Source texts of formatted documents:
────────────────────

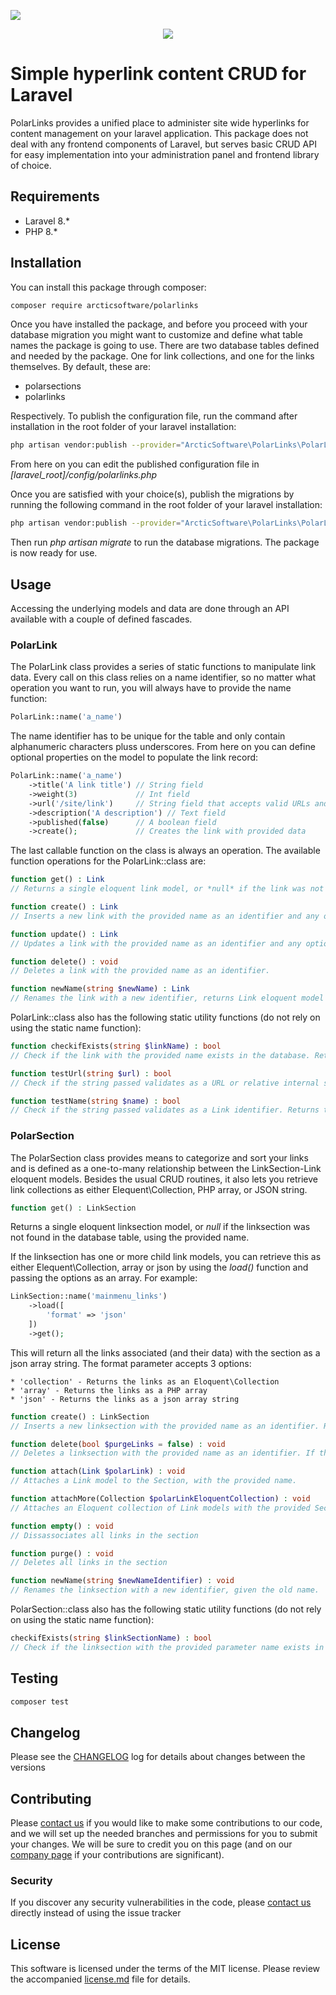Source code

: [<img src="https://github-ads.s3.eu-central-1.amazonaws.com/support-ukraine.svg?t=1" />](https://supportukrainenow.org)

<p align="center"><img src="https://i.imgur.com/liyp3D7.png" /></p>

# Simple hyperlink content CRUD for Laravel

PolarLinks provides a unified place to administer site wide hyperlinks for content management on your laravel application. This package does not deal with any frontend components of Laravel, but serves basic CRUD API for easy implementation into your administration panel and frontend library of choice. 

## Requirements

* Laravel 8.*
* PHP 8.*

## Installation

You can install this package through composer:
``` bash
composer require arcticsoftware/polarlinks
```
Once you have installed the package, and before you proceed with your database migration you might want to customize and define what table names the package is going to use. There are two database tables defined and needed by the package. One for link collections, and one for the links themselves. By default, these are:

* polarsections
* polarlinks

Respectively. To publish the configuration file, run the command after installation in the root folder of your laravel installation:
``` bash
php artisan vendor:publish --provider="ArcticSoftware\PolarLinks\PolarLinksServiceProvider" --tag="config"
```
From here on you can edit the published configuration file in *\[laravel_root\]/config/polarlinks.php*

Once you are satisfied with your choice(s), publish the migrations by running the following command in the root folder of your laravel installation:
``` bash
php artisan vendor:publish --provider="ArcticSoftware\PolarLinks\PolarLinksServiceProvider" --tag="migrations"
```
Then run *php artisan migrate* to run the database migrations. The package is now ready for use.

## Usage

Accessing the underlying models and data are done through an API available with a couple of defined fascades.

### PolarLink

The PolarLink class provides a series of static functions to manipulate link data. Every call on this class relies on a name identifier, so no matter what operation you want to run, you will always have to provide the name function:

```php
PolarLink::name('a_name')
```

The name identifier has to be unique for the table and only contain alphanumeric characters pluss underscores. From here on you can define optional properties on the model to populate the link record:

```php
PolarLink::name('a_name')
    ->title('A link title') // String field
    ->weight(3)             // Int field
    ->url('/site/link')     // String field that accepts valid URLs and paths
    ->description('A description') // Text field
    ->published(false)      // A boolean field
    ->create();             // Creates the link with provided data
```

The last callable function on the class is always an operation. The available function operations for the PolarLink::class are:

```php
function get() : Link
// Returns a single eloquent link model, or *null* if the link was not found in the database table, using the provided name.

function create() : Link
// Inserts a new link with the provided name as an identifier and any optional data. Returns a single eloquent link model after creation.

function update() : Link
// Updates a link with the provided name as an identifier and any optional data. Returns a single eloquent link model after updating or a *null* value if no model was found in the database with the provided name.

function delete() : void
// Deletes a link with the provided name as an identifier.

function newName(string $newName) : Link
// Renames the link with a new identifier, returns Link eloquent model if successful or *null* if no link where found
```

PolarLink::class also has the following static utility functions (do not rely on using the static name function):

```php
function checkifExists(string $linkName) : bool
// Check if the link with the provided name exists in the database. Returns true or false depending on the result

function testUrl(string $url) : bool
// Check if the string passed validates as a URL or relative internal site path. Returns true or false depending on the result

function testName(string $name) : bool
// Check if the string passed validates as a Link identifier. Returns true or false depending on the result
```
### PolarSection

The PolarSection class provides means to categorize and sort your links and is defined as a one-to-many relationship between the LinkSection-Link eloquent models. Besides the usual CRUD routines, it also lets you retrieve link collections as either Elequent\Collection, PHP array, or JSON string.

```php
function get() : LinkSection
```
Returns a single eloquent linksection model, or *null* if the linksection was not found in the database table, using the provided name.

If the linksection has one or more child link models, you can retrieve this as either Elequent\Collection, array or json by using the *load()* function and passing the options as an array. For example:

```php
LinkSection::name('mainmenu_links')
    ->load([
        'format' => 'json'
    ])
    ->get();
```

This will return all the links associated (and their data) with the section as a json array string. The format parameter accepts 3 options:

    * 'collection' - Returns the links as an Eloquent\Collection
    * 'array' - Returns the links as a PHP array
    * 'json' - Returns the links as a json array string

```php
function create() : LinkSection
// Inserts a new linksection with the provided name as an identifier. Returns a single eloquent linksection model after creation.

function delete(bool $purgeLinks = false) : void
// Deletes a linksection with the provided name as an identifier. If the passed *$purgeLinks* parameter is true, it will also delete any associated links. If the parameter is false (default), it will only dissassociate the model relationship and leave the links associated with the section intact in the database.

function attach(Link $polarLink) : void
// Attaches a Link model to the Section, with the provided name.

function attachMore(Collection $polarLinkEloquentCollection) : void
// Attaches an Eloquent collection of Link models with the provided Section name.

function empty() : void
// Dissassociates all links in the section

function purge() : void
// Deletes all links in the section

function newName(string $newNameIdentifier) : void
// Renames the linksection with a new identifier, given the old name. 
```

PolarSection::class also has the following static utility functions (do not rely on using the static name function):

```php
checkifExists(string $linkSectionName) : bool
// Check if the linksection with the provided parameter name exists in the database. Returns true or false depending on the result
```

## Testing
``` bash
composer test
```
## Changelog

Please see the [CHANGELOG](CHANGELOG.md) log for details about changes between the versions

## Contributing

Please [contact us](https://arcticsoftware.no/kontakt) if you would like to make some contributions to our code, and we will set up the needed branches and permissions for you to submit your changes. We will be sure to credit you on this page (and on our [company page](https://arcticsoftware.no/) if your contributions are significant).

### Security

If you discover any security vulnerabilities in the code, please [contact us](https://arcticsoftware.no/kontakt) directly instead of using the issue tracker

## License

This software is licensed under the terms of the MIT license. Please review the accompanied [license.md](LICENSE.md) file for details.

────────────────────

Problem requirements: Note every line of the records that holds the word "default", and copy it.

Exercise solution:
Once you have installed the package, and before you proceed with your database migration you might want to customize and define what table names the package is going to use. There are two database tables defined and needed by the package. One for link collections, and one for the links themselves. By default, these are:
// Deletes a linksection with the provided name as an identifier. If the passed *$purgeLinks* parameter is true, it will also delete any associated links. If the parameter is false (default), it will only dissassociate the model relationship and leave the links associated with the section intact in the database.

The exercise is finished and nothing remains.